_TASK INSTRUCTIONS_
What lines in the following entries hold the word "base"? Copy each one.

Start of DATA TO USE

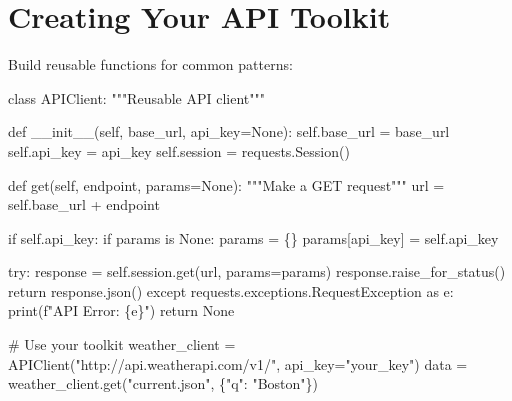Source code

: \documentclass[
  letterpaper,
  DIV=11,
  numbers=noendperiod,
  oneside]{scrreprt}
\newenvironment{Shaded}{}{}
\newcommand{\BuiltInTok}[1]{\textcolor[rgb]{0.84,0.23,0.29}{#1}}
\newcommand{\CommentTok}[1]{\textcolor[rgb]{0.42,0.45,0.49}{#1}}
\newcommand{\ControlFlowTok}[1]{\textcolor[rgb]{0.84,0.23,0.29}{#1}}
\newcommand{\FunctionTok}[1]{\textcolor[rgb]{0.44,0.26,0.76}{#1}}
\newcommand{\ImportTok}[1]{\textcolor[rgb]{0.01,0.18,0.38}{#1}}
\newcommand{\KeywordTok}[1]{\textcolor[rgb]{0.84,0.23,0.29}{#1}}
\newcommand{\NormalTok}[1]{\textcolor[rgb]{0.14,0.16,0.18}{#1}}
\newcommand{\OperatorTok}[1]{\textcolor[rgb]{0.14,0.16,0.18}{#1}}
\newcommand{\SpecialCharTok}[1]{\textcolor[rgb]{0.00,0.36,0.77}{#1}}
\newcommand{\SpecialStringTok}[1]{\textcolor[rgb]{0.01,0.18,0.38}{#1}}
\newcommand{\StringTok}[1]{\textcolor[rgb]{0.01,0.18,0.38}{#1}}
\newcommand{\VariableTok}[1]{\textcolor[rgb]{0.89,0.38,0.04}{#1}}
\begin{document}
\section{Creating Your API Toolkit}\label{creating-your-api-toolkit}

Build reusable functions for common patterns:

\begin{Shaded}
\begin{Highlighting}[]
\KeywordTok{class}\NormalTok{ APIClient:}
    \CommentTok{"""Reusable API client"""}
    
    \KeywordTok{def} \FunctionTok{\_\_init\_\_}\NormalTok{(}\VariableTok{self}\NormalTok{, base\_url, api\_key}\OperatorTok{=}\VariableTok{None}\NormalTok{):}
        \VariableTok{self}\NormalTok{.base\_url }\OperatorTok{=}\NormalTok{ base\_url}
        \VariableTok{self}\NormalTok{.api\_key }\OperatorTok{=}\NormalTok{ api\_key}
        \VariableTok{self}\NormalTok{.session }\OperatorTok{=}\NormalTok{ requests.Session()}
    
    \KeywordTok{def}\NormalTok{ get(}\VariableTok{self}\NormalTok{, endpoint, params}\OperatorTok{=}\VariableTok{None}\NormalTok{):}
        \CommentTok{"""Make a GET request"""}
\NormalTok{        url }\OperatorTok{=} \VariableTok{self}\NormalTok{.base\_url }\OperatorTok{+}\NormalTok{ endpoint}
        
        \ControlFlowTok{if} \VariableTok{self}\NormalTok{.api\_key:}
            \ControlFlowTok{if}\NormalTok{ params }\KeywordTok{is} \VariableTok{None}\NormalTok{:}
\NormalTok{                params }\OperatorTok{=}\NormalTok{ \{\}}
\NormalTok{            params[}\StringTok{\textquotesingle{}api\_key\textquotesingle{}}\NormalTok{] }\OperatorTok{=} \VariableTok{self}\NormalTok{.api\_key}
        
        \ControlFlowTok{try}\NormalTok{:}
\NormalTok{            response }\OperatorTok{=} \VariableTok{self}\NormalTok{.session.get(url, params}\OperatorTok{=}\NormalTok{params)}
\NormalTok{            response.raise\_for\_status()}
            \ControlFlowTok{return}\NormalTok{ response.json()}
        \ControlFlowTok{except}\NormalTok{ requests.exceptions.RequestException }\ImportTok{as}\NormalTok{ e:}
            \BuiltInTok{print}\NormalTok{(}\SpecialStringTok{f"API Error: }\SpecialCharTok{\{}\NormalTok{e}\SpecialCharTok{\}}\SpecialStringTok{"}\NormalTok{)}
            \ControlFlowTok{return} \VariableTok{None}

\CommentTok{\# Use your toolkit}
\NormalTok{weather\_client }\OperatorTok{=}\NormalTok{ APIClient(}\StringTok{"http://api.weatherapi.com/v1/"}\NormalTok{, api\_key}\OperatorTok{=}\StringTok{"your\_key"}\NormalTok{)}
\NormalTok{data }\OperatorTok{=}\NormalTok{ weather\_client.get(}\StringTok{"current.json"}\NormalTok{, \{}\StringTok{"q"}\NormalTok{: }\StringTok{"Boston"}\NormalTok{\})}
\end{Highlighting}
\end{Shaded}
\end{document}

End of DATA TO USE

_TASK OUTPUT_
    \KeywordTok{def} \FunctionTok{\_\_init\_\_}\NormalTok{(}\VariableTok{self}\NormalTok{, base\_url, api\_key}\OperatorTok{=}\VariableTok{None}\NormalTok{):}
        \VariableTok{self}\NormalTok{.base\_url }\OperatorTok{=}\NormalTok{ base\_url}
\NormalTok{        url }\OperatorTok{=} \VariableTok{self}\NormalTok{.base\_url }\OperatorTok{+}\NormalTok{ endpoint}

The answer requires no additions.